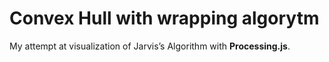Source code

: # Convex Hull with wrapping algorytm

My attempt at visualization of Jarvis’s Algorithm with **Processing.js**.
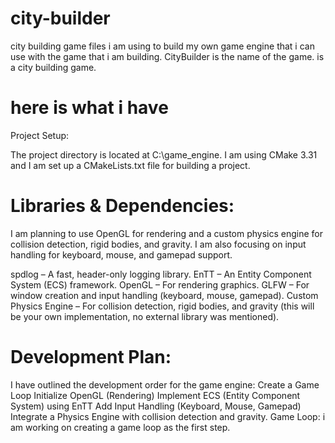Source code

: # city-builder
city building game
files i am using to build my own game engine that i can use with the game that i am building. CityBuilder is the name of the game. is a city building game.

# here is what i have
Project Setup:

The project directory is located at C:\game_engine.
I am using CMake 3.31 and I am set up a CMakeLists.txt file for building a project.

# Libraries & Dependencies:
I am planning to use OpenGL for rendering and a custom physics engine for collision detection, rigid bodies, and gravity.
I am also focusing on input handling for keyboard, mouse, and gamepad support.

spdlog – A fast, header-only logging library.
EnTT – An Entity Component System (ECS) framework.
OpenGL – For rendering graphics.
GLFW – For window creation and input handling (keyboard, mouse, gamepad).
Custom Physics Engine – For collision detection, rigid bodies, and gravity (this will be your own implementation, no external library was mentioned).

# Development Plan:

I have outlined the development order for the game engine:
Create a Game Loop
Initialize OpenGL (Rendering)
Implement ECS (Entity Component System) using EnTT
Add Input Handling (Keyboard, Mouse, Gamepad)
Integrate a Physics Engine with collision detection and gravity.
Game Loop: i am working on creating a game loop as the first step.
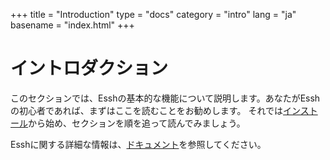 +++
title = "Introduction"
type = "docs"
category = "intro"
lang = "ja"
basename = "index.html"
+++

# イントロダクション

このセクションでは、Esshの基本的な機能について説明します。あなたがEsshの初心者であれば、まずはここを読むことをお勧めします。 それでは[インストール](installation.html)から始め、セクションを順を追って読んでみましょう。

Esshに関する詳細な情報は、[ドキュメント](/docs/ja/index.html)を参照してください。
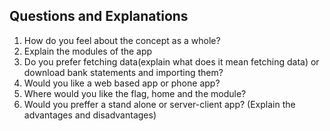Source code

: ## Questions and Explanations

1) How do you feel about the concept as a whole?
2) Explain the modules of the app 
3) Do you prefer fetching data(explain what does it mean fetching data) or download bank statements and importing them?
4) Would you like a web based app or phone app?
5) Where would you like the flag, home and the module? 
6) Would you preffer a stand alone or server-client app? (Explain the advantages and disadvantages)
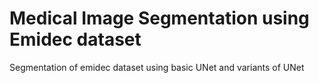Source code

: # Medical Image Segmentation using Emidec dataset
Segmentation of emidec dataset using basic UNet and variants of UNet
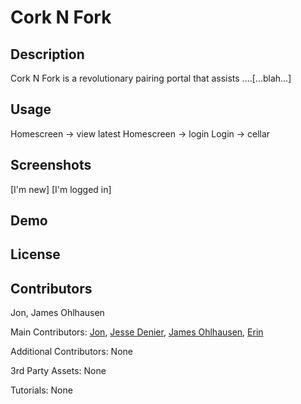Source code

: # Cork N Fork

## Description

Cork N Fork is a revolutionary pairing portal that assists ....[...blah...]

## Usage

Homescreen -> view latest
Homescreen -> login
Login -> cellar

## Screenshots

[I'm new]
[I'm logged in]

## Demo

## License

## Contributors

Jon, James Ohlhausen

Main Contributors: [Jon](https://github.com/kleppy), [Jesse Denier](https://github.com/JesseDenier), [James Ohlhausen](https://github.com/OhlhJames), [Erin](https://github.com/sinclairems)

Additional Contributors: None

3rd Party Assets: None

Tutorials: None
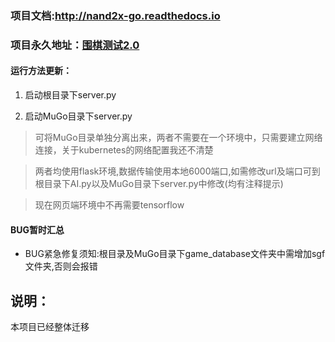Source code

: ### 项目文档:http://nand2x-go.readthedocs.io

### 项目永久地址：[围棋测试2.0](http://123.206.72.191:8080)

#### 运行方法更新：

1. 启动根目录下server.py

2. 启动MuGo目录下server.py

> 可将MuGo目录单独分离出来，两者不需要在一个环境中，只需要建立网络连接，关于kubernetes的网络配置我还不清楚

> 两者均使用flask环境,数据传输使用本地6000端口,如需修改url及端口可到根目录下AI.py以及MuGo目录下server.py中修改(均有注释提示)

> 现在网页端环境中不再需要tensorflow

#### BUG暂时汇总

* BUG紧急修复须知:根目录及MuGo目录下game_database文件夹中需增加sgf文件夹,否则会报错

## 说明：
 本项目已经整体迁移
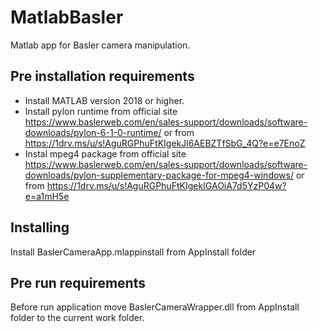 # MatlabBasler

Matlab app for Basler camera manipulation.

## Pre installation requirements
* Install MATLAB version 2018 or higher.
* Install pylon runtime from official site https://www.baslerweb.com/en/sales-support/downloads/software-downloads/pylon-6-1-0-runtime/
or from https://1drv.ms/u/s!AguRGPhuFtKIgekJl6AEBZTfSbG_4Q?e=e7EnoZ
* Instal mpeg4 package from official site https://www.baslerweb.com/en/sales-support/downloads/software-downloads/pylon-supplementary-package-for-mpeg4-windows/ or from https://1drv.ms/u/s!AguRGPhuFtKIgekIGAOiA7d5YzP04w?e=a1mH5e

## Installing
Install BaslerCameraApp.mlappinstall from AppInstall folder

## Pre run requirements
Before run application move BaslerCameraWrapper.dll from AppInstall folder to the current work folder.

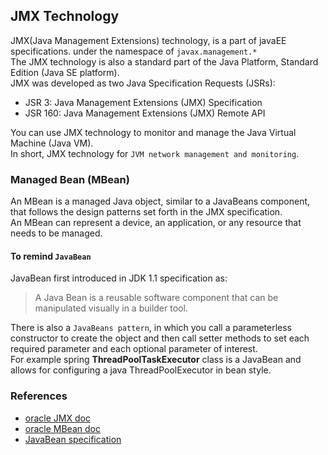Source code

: ## JMX Technology    
JMX(Java Management Extensions) technology, is a part of javaEE specifications. under the namespace of `javax.management.*`   
The JMX technology is also a standard part of the Java Platform, Standard Edition (Java SE platform).   
JMX was developed as two Java Specification Requests (JSRs):
- JSR 3: Java Management Extensions (JMX) Specification
- JSR 160: Java Management Extensions (JMX) Remote API   

You can use JMX technology to monitor and manage the Java Virtual Machine (Java VM).    
In short, JMX technology for `JVM network management and monitoring`.
### Managed Bean (MBean)
An MBean is a managed Java object, similar to a JavaBeans component, that follows the design patterns set forth in the JMX specification.     
An MBean can represent a device, an application, or any resource that needs to be managed.       
#### To remind `JavaBean`
JavaBean first introduced in JDK 1.1 specification as: 
>A Java Bean is a reusable software component that can be manipulated visually in a builder tool.   

There is also a `JavaBeans pattern`, in which you call a parameterless constructor to create the object 
and then call setter methods to set each required parameter and each
optional parameter of interest.     
For example spring **ThreadPoolTaskExecutor** class is a JavaBean and allows for configuring a java ThreadPoolExecutor in bean style.    

### References
- [oracle JMX doc](https://docs.oracle.com/en/java/javase/20/jmx/introduction-jmx-technology.html#GUID-72DCB4C1-93F8-4F37-B46E-2C708139C8A5)
- [oracle MBean doc](https://docs.oracle.com/javase/tutorial/jmx/mbeans/index.html)
- [JavaBean specification](https://download.oracle.com/otndocs/jcp/7224-javabeans-1.01-fr-spec-oth-JSpec/)
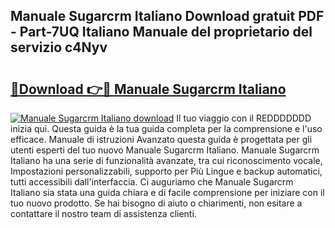 ## Manuale Sugarcrm Italiano Download gratuit PDF - Part-7UQ Italiano Manuale del proprietario del servizio c4Nyv

# <h2><a href="http://dfecp4.blite.top/?on=Manuale+Sugarcrm+Italiano">🔗Download 👉🔴 Manuale Sugarcrm Italiano</a></h2>

[![Manuale Sugarcrm Italiano download](https://i.imgur.com/lujVjoI.png)](http://dfecp4.blite.top/?on=Manuale+Sugarcrm+Italiano)
Il tuo viaggio con il REDDDDDDD inizia qui. Questa guida è la tua guida completa per la comprensione e l'uso efficace. Manuale di istruzioni Avanzato questa guida è progettata per gli utenti esperti del tuo nuovo Manuale Sugarcrm Italiano. Manuale Sugarcrm Italiano ha una serie di funzionalità avanzate, tra cui riconoscimento vocale, Impostazioni personalizzabili, supporto per Più Lingue e backup automatici, tutti accessibili dall'interfaccia. Ci auguriamo che Manuale Sugarcrm Italiano sia stata una guida chiara e di facile comprensione per iniziare con il tuo nuovo prodotto. Se hai bisogno di aiuto o chiarimenti, non esitare a contattare il nostro team di assistenza clienti.
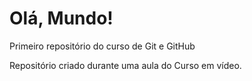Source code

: # Olá, Mundo!
 Primeiro repositório do curso de Git e GitHub

 Repositório criado durante uma aula do Curso em vídeo.

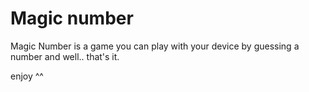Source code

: # Magic number

Magic Number is a game you can play with your device by guessing a number and well.. that's it.

enjoy ^^
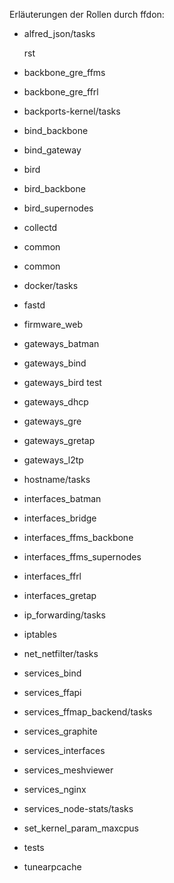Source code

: Erläuterungen der Rollen durch ffdon:

- alfred_json/tasks

     rst

- backbone_gre_ffms
- backbone_gre_ffrl
- backports-kernel/tasks
- bind_backbone
- bind_gateway
- bird
- bird_backbone
- bird_supernodes
- collectd
- common
- common
- docker/tasks
- fastd
- firmware_web
- gateways_batman
- gateways_bind
- gateways_bird
      test
- gateways_dhcp
- gateways_gre
- gateways_gretap
- gateways_l2tp
- hostname/tasks
- interfaces_batman
- interfaces_bridge
- interfaces_ffms_backbone
- interfaces_ffms_supernodes
- interfaces_ffrl
- interfaces_gretap
- ip_forwarding/tasks
- iptables
- net_netfilter/tasks
- services_bind
- services_ffapi
- services_ffmap_backend/tasks
- services_graphite
- services_interfaces
- services_meshviewer
- services_nginx
- services_node-stats/tasks
- set_kernel_param_maxcpus
- tests
- tunearpcache
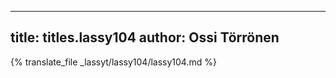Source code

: 
---
title: titles.lassy104
author: Ossi Törrönen
---
{% translate_file _lassyt/lassy104/lassy104.md %}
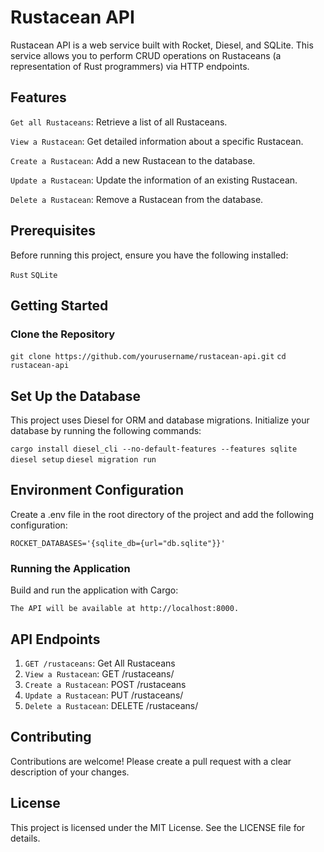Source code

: # Rustacean API
Rustacean API is a web service built with Rocket, Diesel, and SQLite. This service allows you to perform CRUD operations on Rustaceans (a representation of Rust programmers) via HTTP endpoints.

## Features
`Get all Rustaceans`: Retrieve a list of all Rustaceans.

`View a Rustacean`: Get detailed information about a specific Rustacean.

`Create a Rustacean`: Add a new Rustacean to the database.

`Update a Rustacean`: Update the information of an existing Rustacean.

`Delete a Rustacean`: Remove a Rustacean from the database.

## Prerequisites
Before running this project, ensure you have the following installed:

`Rust`
`SQLite`

## Getting Started
### Clone the Repository

`git clone https://github.com/yourusername/rustacean-api.git`
`cd rustacean-api`

## Set Up the Database
This project uses Diesel for ORM and database migrations. Initialize your database by running the following commands:

`cargo install diesel_cli --no-default-features --features sqlite`
`diesel setup`
`diesel migration run`

## Environment Configuration
Create a .env file in the root directory of the project and add the following configuration:

`ROCKET_DATABASES='{sqlite_db={url="db.sqlite"}}'`

### Running the Application
Build and run the application with Cargo:

`The API will be available at http://localhost:8000.`

## API Endpoints
1. `GET /rustaceans`: Get All Rustaceans
2. `View a Rustacean`: GET /rustaceans/<id>
3. `Create a Rustacean`: POST /rustaceans
4. `Update a Rustacean`: PUT /rustaceans/<id>
5. `Delete a Rustacean`: DELETE /rustaceans/<id>


## Contributing
Contributions are welcome! Please create a pull request with a clear description of your changes.

## License
This project is licensed under the MIT License. See the LICENSE file for details.

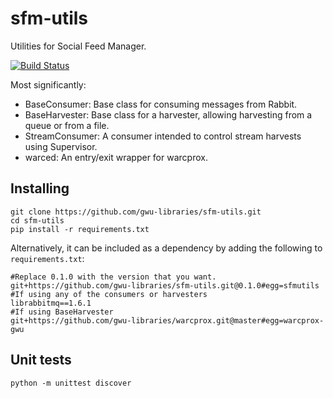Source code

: # sfm-utils
Utilities for Social Feed Manager.

[![Build Status](https://travis-ci.org/gwu-libraries/sfm-utils.svg?branch=master)](https://travis-ci.org/gwu-libraries/sfm-utils)

Most significantly:

* BaseConsumer: Base class for consuming messages from Rabbit.
* BaseHarvester: Base class for a harvester, allowing harvesting from a queue or from a file.
* StreamConsumer: A consumer intended to control stream harvests using Supervisor.
* warced: An entry/exit wrapper for warcprox.

## Installing
    git clone https://github.com/gwu-libraries/sfm-utils.git
    cd sfm-utils
    pip install -r requirements.txt

Alternatively, it can be included as a dependency by adding the following to `requirements.txt`:

    #Replace 0.1.0 with the version that you want.
    git+https://github.com/gwu-libraries/sfm-utils.git@0.1.0#egg=sfmutils
    #If using any of the consumers or harvesters
    librabbitmq==1.6.1
    #If using BaseHarvester    
    git+https://github.com/gwu-libraries/warcprox.git@master#egg=warcprox-gwu


## Unit tests

    python -m unittest discover
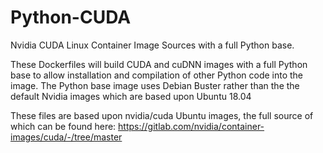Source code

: # Python-CUDA

Nvidia CUDA Linux Container Image Sources with a full Python base.

These Dockerfiles will build CUDA and cuDNN images with a full Python base to allow installation and compilation of
other Python code into the image. The Python base image uses Debian Buster rather than the the default Nvidia images
which are based upon Ubuntu 18.04

These files are based upon nvidia/cuda Ubuntu images, the full source of which can be found here:
https://gitlab.com/nvidia/container-images/cuda/-/tree/master
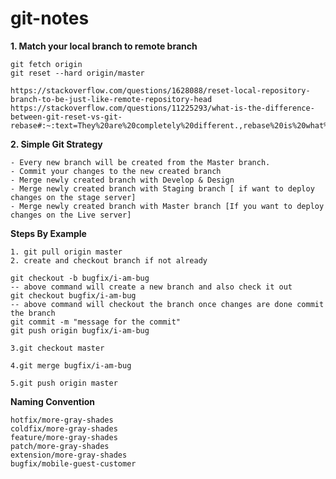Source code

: # git-notes

**1. Match your local branch to remote branch**

    git fetch origin
    git reset --hard origin/master

    https://stackoverflow.com/questions/1628088/reset-local-repository-branch-to-be-just-like-remote-repository-head
    https://stackoverflow.com/questions/11225293/what-is-the-difference-between-git-reset-vs-git-rebase#:~:text=They%20are%20completely%20different.,rebase%20is%20what%20you%20want.

**2. Simple Git Strategy** 

    - Every new branch will be created from the Master branch.
    - Commit your changes to the new created branch
    - Merge newly created branch with Develop & Design
    - Merge newly created branch with Staging branch [ if want to deploy changes on the stage server]
    - Merge newly created branch with Master branch [If you want to deploy changes on the Live server]
   
   **Steps By Example**
   
    1. git pull origin master       
    2. create and checkout branch if not already
    
    git checkout -b bugfix/i-am-bug
    -- above command will create a new branch and also check it out
    git checkout bugfix/i-am-bug
    -- above command will checkout the branch once changes are done commit the branch 
    git commit -m "message for the commit"    
    git push origin bugfix/i-am-bug
    
    3.git checkout master
    
    4.git merge bugfix/i-am-bug
    
    5.git push origin master

   **Naming Convention** 

    hotfix/more-gray-shades
    coldfix/more-gray-shades
    feature/more-gray-shades
    patch/more-gray-shades
    extension/more-gray-shades
    bugfix/mobile-guest-customer

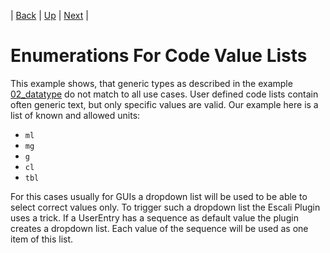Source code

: | [Back](../02_datatype/README.md) | [Up](../README.md) | [Next](../04_copy-of/README.md) |

# Enumerations For Code Value Lists 

This example shows, that generic types as described in the example [02_datatype](../02_datatype/README.md) do not match to all use cases. User defined code lists contain often generic text, but only specific values are valid. Our example here is a list of known and allowed units: 

- `ml`
- `mg`
- `g`
- `cl`
- `tbl`

For this cases usually for GUIs a dropdown list will be used to be able to select correct values only. To trigger such a dropdown list the Escali Plugin uses a trick. If a UserEntry has a sequence as default value the plugin creates a dropdown list. Each value of the sequence will be used as one item of this list.
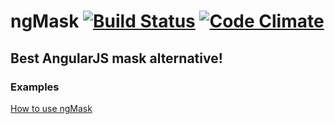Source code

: ngMask [![Build Status](https://travis-ci.org/candreoliveira/ngMask.svg)](https://travis-ci.org/candreoliveira/ngMask) [![Code Climate](https://codeclimate.com/github/candreoliveira/ngMask.png)](https://codeclimate.com/github/candreoliveira/ngMask)
======

## Best AngularJS mask alternative!

### Examples
[How to use ngMask](http://candreoliveira.github.io/#/ngMask)
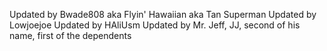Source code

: Updated by Bwade808 aka Flyin' Hawaiian aka Tan Superman
Updated by Lowjoejoe
Updated by HAliUsm
Updated by Mr. Jeff, JJ, second of his name, first of the dependents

The problem: In the records, how many lines hold the word "gray"? Answer with the number and no other words.

Completed task: 5